I got out, straightened my self out when a crowd of people came out to see what the heck happened.

Turns out the loud bang was a blade on the flex fan flying off and literally cut both brake lines from the master!

Amazingly for me and others I had green lights for 2 or 3 intersections because I would have T boned someone at 50+ mph!

Something I will never forget!


#3

At the risk of sounding like a wiseguy, why didn’t you just stay in the RV overnight? Isn’t that what they are designed for?


#4

Excellent advice, sir!

I’ve only had total brake failure one time, and it was the master cylinder in my '67 Mustang. By hitting the pedal hard and fast, I got enough pressure to make it the last few blocks home from where it happened.
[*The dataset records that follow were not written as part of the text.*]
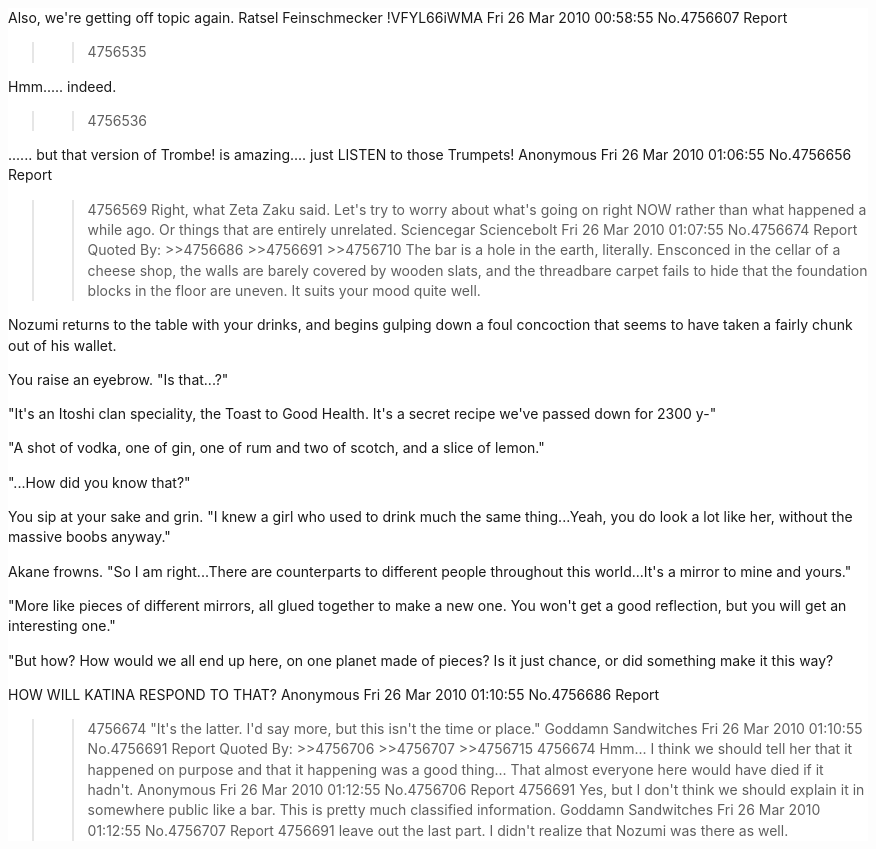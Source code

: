 Also, we're getting off topic again.
Ratsel Feinschmecker !VFYL66iWMA Fri 26 Mar 2010 00:58:55 No.4756607 Report
>>4756535

Hmm..... indeed.

>>4756536

...... but that version of Trombe! is amazing.... just LISTEN to those Trumpets!
Anonymous Fri 26 Mar 2010 01:06:55 No.4756656 Report
>>4756569
Right, what Zeta Zaku said. Let's try to worry about what's going on right NOW rather than what happened a while ago. Or things that are entirely unrelated.
Sciencegar Sciencebolt Fri 26 Mar 2010 01:07:55 No.4756674 Report
Quoted By: >>4756686 >>4756691 >>4756710
The bar is a hole in the earth, literally. Ensconced in the cellar of a cheese shop, the walls are barely covered by wooden slats, and the threadbare carpet fails to hide that the foundation blocks in the floor are uneven. It suits your mood quite well.

Nozumi returns to the table with your drinks, and begins gulping down a foul concoction that seems to have taken a fairly chunk out of his wallet.

You raise an eyebrow. "Is that...?"

"It's an Itoshi clan speciality, the Toast to Good Health. It's a secret recipe we've passed down for 2300 y-"

"A shot of vodka, one of gin, one of rum and two of scotch, and a slice of lemon."

"...How did you know that?"

You sip at your sake and grin. "I knew a girl who used to drink much the same thing...Yeah, you do look a lot like her, without the massive boobs anyway."

Akane frowns. "So I am right...There are counterparts to different people throughout this world...It's a mirror to mine and yours."

"More like pieces of different mirrors, all glued together to make a new one. You won't get a good reflection, but you will get an interesting one."

"But how? How would we all end up here, on one planet made of pieces? Is it just chance, or did something make it this way?

HOW WILL KATINA RESPOND TO THAT?
Anonymous Fri 26 Mar 2010 01:10:55 No.4756686 Report
>>4756674
"It's the latter. I'd say more, but this isn't the time or place."
Goddamn Sandwitches Fri 26 Mar 2010 01:10:55 No.4756691 Report
Quoted By: >>4756706 >>4756707 >>4756715
>>4756674
Hmm... I think we should tell her that it happened on purpose and that it happening was a good thing... That almost everyone here would have died if it hadn't.
Anonymous Fri 26 Mar 2010 01:12:55 No.4756706 Report
>>4756691
Yes, but I don't think we should explain it in somewhere public like a bar. This is pretty much classified information.
Goddamn Sandwitches Fri 26 Mar 2010 01:12:55 No.4756707 Report
>>4756691
leave out the last part. I didn't realize that Nozumi was there as well.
Borrowed my Dad’s car, got a replacement master cylinder, and was back on the road in a few hours.


#5

I had mine on Friday. I have had brakes gently go out on other cars but this one was a total loss of braking on I-26 in NC while pulling my camper with a 2011 Silverado 1500. I came over a hill at 55-60 (under the limit) and saw traffic slowing. The pedal went to the floor and wouldn’t pump. I bounced the first car I hit out of the lane and blew his brakes - the rear of his car was mostly crumple. He went about a half mile. The second one I rear ended pretty much stopped me. Luckily nobody was hurt. Score was 2 probably totalled, one definitely. The body of my camper came loose from the frame and slid forward 6" so that will be a total too. We were very lucky that nobody was hurt.


#6

I am surprised that you mentioned steel lines but no word of rubber hoses. That is the first thing I order when I get another vintage car. Remember, you never know the brakes are failing until you are in a Panic Stop and then it’s Good Bye Time, Another thing to mention would have been " Remember The Emergency Brake !!! It does help.
One of my experiences was about three life times ago when I was a teenager. I had caught a rear wheel line on a something and broke it while in the mountains. One step down on the pedal and I knew I had a problem. I got stopped using the emergency brake and found the broken line. I Beat The Hell out of the line upstream from the break with my jack handle and drove to town on three wheel brakes.

I enjoy your articles.


#7

One of my favorite stories from my claims adjusting days: a 60’s era Pontiac Tempest being driven by a little old lady stopped running on the street in front of a Firestone dealer (who was our insured). The nice guys at Firestone pushed the car into the shop so they could have a look at it for her. One of them jumped inside the car and stepped on the brakes to stop it rolling, and the pedal immediately went straight to the floor. Upon inspection, nearly every rubber brake line on the car was either blown out or leaking badly. Turns out the car owner was a small and rather frail woman who was incapable of applying much force to the brakes; once someone applied a normal amount of pedal pressure the nearly 30 year old brake lines all gave out simultaneously. How the woman had been stopping the car everyday is a mystery, but I don’t think she ever went over 25 mph.


#8

Ya,why didn’t you stay overnight in the RV? Start camping a day earlier… And it not an EMERGENCY BRAKE…it’s a parking brake ,but it seemed to help you,your lucky :slight_smile:


#9

My 03 Silverado blew both front & rear lines at the same time. Luckily I was in a 25 mph zone and stopping at a traffic light. Looking on line Silverados are known for brake lines rusting out. Both lines were on the top of the frame rail about 3 feet from the master cylinder. I limped home using the parking brake and back roads and put Stainless Steel on it.


#10

The photo of the rusty brake line and junction just blew my mind. Shame on you Rob! That should have been addressed a long time ago. My first car was a little Austin Healy with brakes you had to pump to stop. But I was too young and inexperienced so several fender benders later it still didn’t sink in. Spent what little money I had for a wood steering wheel, Pirelli tires, etc. Since then I’ve been a brake evangelist. Stop first, run second, polish down the list. It amazes me how infrequently people change the brake fluid on their vehicles. If done regularly no more rusty or frozen calipers, brake jobs last much longer.